Nominal Defendant v Gardikiotis (1996) 136 ALR 1
HEARING
CANBERRA, 20-21 November 1996 21:2:1997
Counsel for the Plaintiff: Mr G Lunney Instructing Solicitors: Higgins Solicitors
Counsel for the Defendant: Mr G Stretton Instructing Solicitors: Phillips Fox
ORDER
THE COURT ORDERS THAT:DECISION
MASTER T CONNOLLY
2. The claim is further complicated by the plaintiff's unfortunate history of other incidents, both before and after the motor vehicle accident the subject of these proceedings. The plaintiff was the victim of two motor vehicle accidents in 1983 which caused whiplash type injuries to the neck and shoulder. A cervical fusion procedure was performed in 1987 to attempt to resolve these problems. These accidents were the subject of separate litigation, which resulted, I was told, in a settlement in favour of the plaintiff. There was also evidence of a work fall in 1990 and a further minor motor vehicle accident in 1990 aggravating cervical pain. Since the motor vehicle accident the plaintiff has suffered a quite serious assault at work. Expert medical witnesses called by both plaintiff and defendant agree that, at present, she is quite incapacitated for work. In these proceedings it will be necessary to isolate the extent to which the 1991 motor vehicle accident has contributed to this incapacity.

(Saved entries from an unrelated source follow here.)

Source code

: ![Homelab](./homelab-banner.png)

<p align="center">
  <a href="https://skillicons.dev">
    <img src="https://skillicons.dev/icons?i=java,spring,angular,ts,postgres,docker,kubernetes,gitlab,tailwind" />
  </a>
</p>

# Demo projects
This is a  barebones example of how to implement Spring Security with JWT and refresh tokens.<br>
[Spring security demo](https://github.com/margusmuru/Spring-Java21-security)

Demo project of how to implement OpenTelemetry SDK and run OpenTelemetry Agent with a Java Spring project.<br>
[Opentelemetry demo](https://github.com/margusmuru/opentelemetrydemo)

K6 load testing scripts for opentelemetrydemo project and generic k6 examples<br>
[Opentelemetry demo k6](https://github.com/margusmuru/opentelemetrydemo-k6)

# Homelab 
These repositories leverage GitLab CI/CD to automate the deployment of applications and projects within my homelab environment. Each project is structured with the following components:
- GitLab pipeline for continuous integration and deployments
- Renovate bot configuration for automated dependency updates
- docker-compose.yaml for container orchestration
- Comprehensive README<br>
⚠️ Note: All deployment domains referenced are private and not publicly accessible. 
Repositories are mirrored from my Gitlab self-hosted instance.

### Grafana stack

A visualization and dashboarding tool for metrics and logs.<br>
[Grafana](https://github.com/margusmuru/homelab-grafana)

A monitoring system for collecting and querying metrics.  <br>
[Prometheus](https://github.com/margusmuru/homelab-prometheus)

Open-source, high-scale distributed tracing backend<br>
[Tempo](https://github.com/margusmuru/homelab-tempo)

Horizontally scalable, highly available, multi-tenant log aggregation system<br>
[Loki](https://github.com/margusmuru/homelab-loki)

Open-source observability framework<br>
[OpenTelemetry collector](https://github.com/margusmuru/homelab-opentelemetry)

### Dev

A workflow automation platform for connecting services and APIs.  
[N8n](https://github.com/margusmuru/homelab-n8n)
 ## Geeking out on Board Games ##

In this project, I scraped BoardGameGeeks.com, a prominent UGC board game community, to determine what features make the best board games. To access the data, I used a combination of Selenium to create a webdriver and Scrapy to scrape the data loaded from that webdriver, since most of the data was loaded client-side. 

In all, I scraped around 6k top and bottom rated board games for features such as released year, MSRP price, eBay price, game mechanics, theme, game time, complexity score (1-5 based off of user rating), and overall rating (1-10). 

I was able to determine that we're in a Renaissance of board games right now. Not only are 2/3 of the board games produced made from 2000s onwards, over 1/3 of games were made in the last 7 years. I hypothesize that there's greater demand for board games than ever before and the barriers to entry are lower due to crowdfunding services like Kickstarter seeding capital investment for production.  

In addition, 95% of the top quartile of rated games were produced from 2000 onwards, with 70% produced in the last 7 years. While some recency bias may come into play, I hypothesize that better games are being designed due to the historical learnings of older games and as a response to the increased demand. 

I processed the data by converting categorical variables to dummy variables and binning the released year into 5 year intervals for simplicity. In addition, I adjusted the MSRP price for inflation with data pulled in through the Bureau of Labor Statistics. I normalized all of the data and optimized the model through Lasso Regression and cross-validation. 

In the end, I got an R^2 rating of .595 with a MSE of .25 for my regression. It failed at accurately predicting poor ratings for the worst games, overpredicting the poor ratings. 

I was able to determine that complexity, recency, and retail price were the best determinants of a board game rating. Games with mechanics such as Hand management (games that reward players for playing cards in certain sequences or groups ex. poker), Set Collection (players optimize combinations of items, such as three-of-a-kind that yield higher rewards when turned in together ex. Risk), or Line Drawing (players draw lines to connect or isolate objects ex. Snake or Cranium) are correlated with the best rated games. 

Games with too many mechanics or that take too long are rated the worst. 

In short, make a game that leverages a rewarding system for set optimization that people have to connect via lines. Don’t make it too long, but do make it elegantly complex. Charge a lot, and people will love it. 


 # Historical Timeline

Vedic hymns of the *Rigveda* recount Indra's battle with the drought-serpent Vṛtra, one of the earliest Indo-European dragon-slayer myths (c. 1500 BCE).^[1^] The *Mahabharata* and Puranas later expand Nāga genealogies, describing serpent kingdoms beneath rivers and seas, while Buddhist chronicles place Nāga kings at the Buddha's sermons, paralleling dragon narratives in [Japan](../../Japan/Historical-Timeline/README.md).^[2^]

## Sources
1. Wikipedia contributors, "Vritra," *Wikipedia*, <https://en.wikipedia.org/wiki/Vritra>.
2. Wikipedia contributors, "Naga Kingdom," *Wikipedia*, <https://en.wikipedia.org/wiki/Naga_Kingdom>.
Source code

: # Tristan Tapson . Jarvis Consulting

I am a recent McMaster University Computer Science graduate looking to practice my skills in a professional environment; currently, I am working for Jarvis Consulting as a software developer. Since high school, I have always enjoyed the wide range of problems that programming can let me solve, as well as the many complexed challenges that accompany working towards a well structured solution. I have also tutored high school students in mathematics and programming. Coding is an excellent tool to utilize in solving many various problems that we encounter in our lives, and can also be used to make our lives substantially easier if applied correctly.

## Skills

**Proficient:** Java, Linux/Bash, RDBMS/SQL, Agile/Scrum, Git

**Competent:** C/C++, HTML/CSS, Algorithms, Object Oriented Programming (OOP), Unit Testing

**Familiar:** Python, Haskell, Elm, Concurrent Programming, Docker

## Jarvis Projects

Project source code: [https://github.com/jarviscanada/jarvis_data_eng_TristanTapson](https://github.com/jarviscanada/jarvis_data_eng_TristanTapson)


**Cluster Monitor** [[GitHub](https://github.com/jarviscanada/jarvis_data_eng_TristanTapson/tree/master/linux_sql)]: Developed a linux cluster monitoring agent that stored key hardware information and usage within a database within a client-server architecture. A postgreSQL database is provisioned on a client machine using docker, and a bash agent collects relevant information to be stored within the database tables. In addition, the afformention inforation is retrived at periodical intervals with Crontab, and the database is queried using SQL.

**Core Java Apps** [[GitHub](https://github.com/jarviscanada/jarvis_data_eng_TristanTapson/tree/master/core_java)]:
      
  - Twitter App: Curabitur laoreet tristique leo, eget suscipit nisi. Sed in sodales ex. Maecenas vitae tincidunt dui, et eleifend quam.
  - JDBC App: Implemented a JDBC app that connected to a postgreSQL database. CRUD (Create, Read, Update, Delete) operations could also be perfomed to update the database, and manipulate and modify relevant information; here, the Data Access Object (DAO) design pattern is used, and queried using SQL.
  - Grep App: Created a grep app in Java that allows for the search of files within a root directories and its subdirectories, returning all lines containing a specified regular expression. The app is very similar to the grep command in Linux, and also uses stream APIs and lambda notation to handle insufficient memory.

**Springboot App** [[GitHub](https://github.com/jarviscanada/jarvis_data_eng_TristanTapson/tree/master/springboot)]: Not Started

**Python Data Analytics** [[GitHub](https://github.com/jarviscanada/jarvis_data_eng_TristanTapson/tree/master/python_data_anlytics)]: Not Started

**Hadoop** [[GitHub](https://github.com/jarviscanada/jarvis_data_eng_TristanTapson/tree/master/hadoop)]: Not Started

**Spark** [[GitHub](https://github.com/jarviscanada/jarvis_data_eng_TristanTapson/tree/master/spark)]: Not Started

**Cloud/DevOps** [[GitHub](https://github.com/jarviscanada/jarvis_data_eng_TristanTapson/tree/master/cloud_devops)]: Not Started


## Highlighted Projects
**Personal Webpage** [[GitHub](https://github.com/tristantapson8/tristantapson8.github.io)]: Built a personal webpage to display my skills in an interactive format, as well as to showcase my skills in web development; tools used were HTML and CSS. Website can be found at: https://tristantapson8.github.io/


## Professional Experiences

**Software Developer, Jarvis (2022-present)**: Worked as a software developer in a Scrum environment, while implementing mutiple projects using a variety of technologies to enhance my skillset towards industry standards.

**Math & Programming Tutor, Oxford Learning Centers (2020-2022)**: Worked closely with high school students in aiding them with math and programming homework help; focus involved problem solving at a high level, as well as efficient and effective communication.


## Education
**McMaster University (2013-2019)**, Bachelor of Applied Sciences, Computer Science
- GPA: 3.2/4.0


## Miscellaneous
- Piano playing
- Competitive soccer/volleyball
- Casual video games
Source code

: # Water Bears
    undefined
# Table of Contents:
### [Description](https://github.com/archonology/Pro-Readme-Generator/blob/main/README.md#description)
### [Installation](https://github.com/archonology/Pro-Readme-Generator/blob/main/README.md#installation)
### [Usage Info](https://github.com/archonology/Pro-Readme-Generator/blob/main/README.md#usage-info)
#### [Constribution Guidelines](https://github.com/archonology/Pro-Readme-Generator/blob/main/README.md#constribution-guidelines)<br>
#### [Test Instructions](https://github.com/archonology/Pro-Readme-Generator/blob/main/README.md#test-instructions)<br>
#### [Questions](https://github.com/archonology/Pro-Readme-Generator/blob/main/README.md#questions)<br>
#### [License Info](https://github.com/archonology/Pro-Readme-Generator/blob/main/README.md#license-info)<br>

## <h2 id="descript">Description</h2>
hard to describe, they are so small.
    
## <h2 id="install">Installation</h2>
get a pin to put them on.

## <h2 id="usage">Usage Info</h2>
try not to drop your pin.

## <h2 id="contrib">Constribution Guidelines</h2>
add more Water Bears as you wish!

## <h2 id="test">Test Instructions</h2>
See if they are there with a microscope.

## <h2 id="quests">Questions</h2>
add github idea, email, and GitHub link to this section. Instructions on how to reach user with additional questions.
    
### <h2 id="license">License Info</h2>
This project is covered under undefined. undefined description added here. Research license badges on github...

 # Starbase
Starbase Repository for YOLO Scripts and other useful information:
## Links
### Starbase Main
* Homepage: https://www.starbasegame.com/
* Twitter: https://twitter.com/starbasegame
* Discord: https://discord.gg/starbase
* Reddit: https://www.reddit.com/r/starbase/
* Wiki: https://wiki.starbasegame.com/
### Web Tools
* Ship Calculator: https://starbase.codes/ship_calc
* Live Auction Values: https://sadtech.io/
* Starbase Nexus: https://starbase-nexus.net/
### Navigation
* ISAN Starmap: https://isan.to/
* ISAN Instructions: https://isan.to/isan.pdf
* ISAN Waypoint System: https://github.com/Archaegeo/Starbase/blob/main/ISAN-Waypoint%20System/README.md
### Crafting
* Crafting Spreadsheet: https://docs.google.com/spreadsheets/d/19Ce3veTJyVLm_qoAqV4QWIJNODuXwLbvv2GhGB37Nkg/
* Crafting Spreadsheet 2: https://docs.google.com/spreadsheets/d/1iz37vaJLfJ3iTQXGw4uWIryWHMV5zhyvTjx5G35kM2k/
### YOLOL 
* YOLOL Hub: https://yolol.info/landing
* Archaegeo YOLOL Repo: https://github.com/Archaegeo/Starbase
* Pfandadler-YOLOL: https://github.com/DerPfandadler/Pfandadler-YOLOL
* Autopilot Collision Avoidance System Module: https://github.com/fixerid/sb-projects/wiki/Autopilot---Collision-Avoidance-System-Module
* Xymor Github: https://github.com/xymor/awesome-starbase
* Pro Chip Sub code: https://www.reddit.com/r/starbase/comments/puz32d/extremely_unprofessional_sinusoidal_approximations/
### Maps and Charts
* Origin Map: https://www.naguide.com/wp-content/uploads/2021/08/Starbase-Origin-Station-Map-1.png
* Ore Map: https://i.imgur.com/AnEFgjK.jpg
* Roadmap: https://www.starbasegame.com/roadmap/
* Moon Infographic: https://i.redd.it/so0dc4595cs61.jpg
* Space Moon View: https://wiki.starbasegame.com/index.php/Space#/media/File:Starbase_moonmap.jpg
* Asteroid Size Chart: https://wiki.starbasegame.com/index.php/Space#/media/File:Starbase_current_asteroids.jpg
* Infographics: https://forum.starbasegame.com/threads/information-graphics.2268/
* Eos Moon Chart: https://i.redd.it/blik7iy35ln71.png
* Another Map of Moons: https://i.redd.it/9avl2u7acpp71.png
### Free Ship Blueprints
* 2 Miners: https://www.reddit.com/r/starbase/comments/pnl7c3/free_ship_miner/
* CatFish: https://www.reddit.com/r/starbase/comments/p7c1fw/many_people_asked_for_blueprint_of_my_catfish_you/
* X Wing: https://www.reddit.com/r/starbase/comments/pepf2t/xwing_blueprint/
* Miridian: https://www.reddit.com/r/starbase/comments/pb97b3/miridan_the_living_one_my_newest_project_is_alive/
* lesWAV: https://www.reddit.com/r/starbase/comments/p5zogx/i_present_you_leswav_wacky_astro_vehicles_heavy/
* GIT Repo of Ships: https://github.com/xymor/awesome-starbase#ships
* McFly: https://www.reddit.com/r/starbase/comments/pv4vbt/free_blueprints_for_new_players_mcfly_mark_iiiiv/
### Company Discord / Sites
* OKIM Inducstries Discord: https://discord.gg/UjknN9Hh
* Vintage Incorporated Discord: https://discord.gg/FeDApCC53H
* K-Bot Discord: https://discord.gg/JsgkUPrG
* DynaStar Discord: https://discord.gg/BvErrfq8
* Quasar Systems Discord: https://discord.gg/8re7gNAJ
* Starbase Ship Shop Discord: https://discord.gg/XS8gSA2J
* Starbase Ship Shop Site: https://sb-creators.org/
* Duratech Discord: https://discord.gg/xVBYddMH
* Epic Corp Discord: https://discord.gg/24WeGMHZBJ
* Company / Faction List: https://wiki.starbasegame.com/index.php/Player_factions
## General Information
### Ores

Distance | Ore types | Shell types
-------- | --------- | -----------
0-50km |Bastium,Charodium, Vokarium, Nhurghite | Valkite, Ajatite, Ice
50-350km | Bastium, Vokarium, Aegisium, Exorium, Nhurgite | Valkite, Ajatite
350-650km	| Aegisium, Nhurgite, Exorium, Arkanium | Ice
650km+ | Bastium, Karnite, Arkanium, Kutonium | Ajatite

3. The plaintiff was born in June 1942 and educated in Canberra. After leaving school she worked as a nurse at Kenmore. She married some 40 years ago, and she and her husband have four adult children. For some 25 years the plaintiff has worked in the hospitality industry, starting as an assistant in the kitchens and working her way up, without holding any formal qualifications. She has worked in and managed the kitchens in a number of well known Canberra clubs over the years. At the time of the 1991 motor vehicle accident she was working at the Zambian High Commission, cooking and looking after catering and hospitality for diplomatic functions and the like. At the time of the accident she was working for 8 hours a day 5 days a week, but in split shifts. The plaintiff returned to her duties after about 5 weeks, but she gave evidence that at this point she was only doing very light duties because the High Commission was due to close down, and at this point the High Commissioner's family had returned home. She continued in this light work until the end of September 1991, when the High Commission closed.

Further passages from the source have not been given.